ホンハイの昨年の営業利益は約4000億円。
対してシャープの営業利益は、▲2000億円です。
2015年ベースですが、両社が統合すると、営業利益は2000億円になります。
営業利益を売上高の18兆円で割った営業利益率は、わずか1.6%。
元々が3.2%と決して高くないのにもかかわらず、さらに悪化しました。

他の企業を見てみましょう。
日立製作所は6.2%。立派です。

そして、、、

 


アップルは圧倒の30%!!
もう詐欺でもしてんるんじゃ・・・
さすが、リーディングカンパニーは違います。
(ちなみに、我らがトヨタは売上高27兆円の営業利益率は10%です。規模は同じですが、利益は大きな差がありますね。)


このデータを見て、

①ホンハイはなぜこんなにも営業利益率が低いのか?
②なぜ営業利益が減るにもかかわらず、シャープを買収するのか?

という疑問が湧いてきます。

理由は簡単。
色々調べたところ、以下の2つが大きいことがわかりました。

一つ目は、ホンハイはEMC企業のため、安く製品を提供しなければならないからです。
アップルやソフトバンクは、一番安く製品を製造する企業に依頼します。

なので、ホンハイは必死こいて安い価格を提供しようとしますよね。結果、他社との価格競争が起こり、利益が減少します。
一方、アップルやソフトバンクはブランド価値が高く、iTunesを始めとしたプラットフォームの一部としてハードを売るので、利益を多く乗せてもバンバン買ってもらえます。
だから儲かるのです。

この現状への打開策がシャープ買収になります。
シャープを買収することで、アップルのように自ブランドの製品に利益を乗せられるようになりますよね。
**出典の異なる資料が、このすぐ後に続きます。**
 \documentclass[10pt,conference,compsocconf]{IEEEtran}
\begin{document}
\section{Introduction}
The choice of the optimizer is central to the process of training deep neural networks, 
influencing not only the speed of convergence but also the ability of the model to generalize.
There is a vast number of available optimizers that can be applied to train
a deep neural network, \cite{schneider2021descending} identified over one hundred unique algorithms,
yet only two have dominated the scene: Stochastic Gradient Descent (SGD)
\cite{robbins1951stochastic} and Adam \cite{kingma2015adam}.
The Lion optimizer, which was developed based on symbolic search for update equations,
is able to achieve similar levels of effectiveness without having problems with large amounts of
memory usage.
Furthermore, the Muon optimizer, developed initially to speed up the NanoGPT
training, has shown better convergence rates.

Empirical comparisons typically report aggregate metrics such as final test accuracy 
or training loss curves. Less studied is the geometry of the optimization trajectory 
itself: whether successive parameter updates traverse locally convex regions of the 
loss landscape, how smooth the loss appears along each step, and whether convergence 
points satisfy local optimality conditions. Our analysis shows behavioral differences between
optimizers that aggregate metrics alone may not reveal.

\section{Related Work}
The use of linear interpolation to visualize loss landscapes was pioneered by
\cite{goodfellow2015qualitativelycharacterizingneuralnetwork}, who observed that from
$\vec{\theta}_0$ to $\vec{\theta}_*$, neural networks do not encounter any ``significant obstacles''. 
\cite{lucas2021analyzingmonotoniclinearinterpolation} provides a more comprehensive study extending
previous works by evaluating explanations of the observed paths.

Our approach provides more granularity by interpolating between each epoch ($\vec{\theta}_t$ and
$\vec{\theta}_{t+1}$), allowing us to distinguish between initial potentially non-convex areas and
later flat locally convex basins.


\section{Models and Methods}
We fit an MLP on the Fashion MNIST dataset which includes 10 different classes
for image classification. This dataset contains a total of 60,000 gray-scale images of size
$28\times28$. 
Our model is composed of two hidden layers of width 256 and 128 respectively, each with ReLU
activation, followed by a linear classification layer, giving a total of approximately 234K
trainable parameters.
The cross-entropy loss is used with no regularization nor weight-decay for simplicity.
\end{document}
そして、二つ目は、有機ELディスプレイの量産ができるようになるからです。 

最近ホンハイはアップルのiPhone2016/2017年モデル向け液晶パネルの受注を逃しました。
アップルはいいお客様なので、何としてでももう1度アップル向けに製品を製造したいはずです。
しかし、問題があるのです。
2018年モデルのiPhoneには有機ELディスプレイを搭載する予定で、ホンハイは有機ELディスプレイを量産する技術がありません。

そこで、シャープに白羽の矢がたったのです。

業績が悪いシャープですが、こと有機ELディスプレイの技術に関しては、とても進んでいます。
なので、シャープが持っている有機ELディスプレイの技術が喉から手が出るほど欲しいという事情があるのです。
7000億円出資して、業績が悪化しても欲しいのです。
将来への投資なのでしょう。

いかがでしょうか。
数字を線にしていくことで、シャープ買収の実情がリアルにわかってきました。

次にこの線の情報を面にしていきましょう。

線と線を繋げて、面にする

数字でもモノを考える癖がある人は、ここでもう1歩踏み込んで、こんな知的好奇心のアンテナが働きます。

「台湾って小国なのに、どうやってこんなマンモス企業ができたのだろう?」と。

調べてみると、台湾のGDPは、50兆円で日本の約8分の1。
人口は2300万人。日本の6分の1。
そして、ホンハイの従業員は130万人。
(ちなみにトヨタは30万人)

GDPや人口が小規模なのにもかかわらず、かなり大規模な企業が誕生している。

そこで、従業員数の割合を調べてみると、中国が54万人、台湾の本社は4000人だということがわかりました。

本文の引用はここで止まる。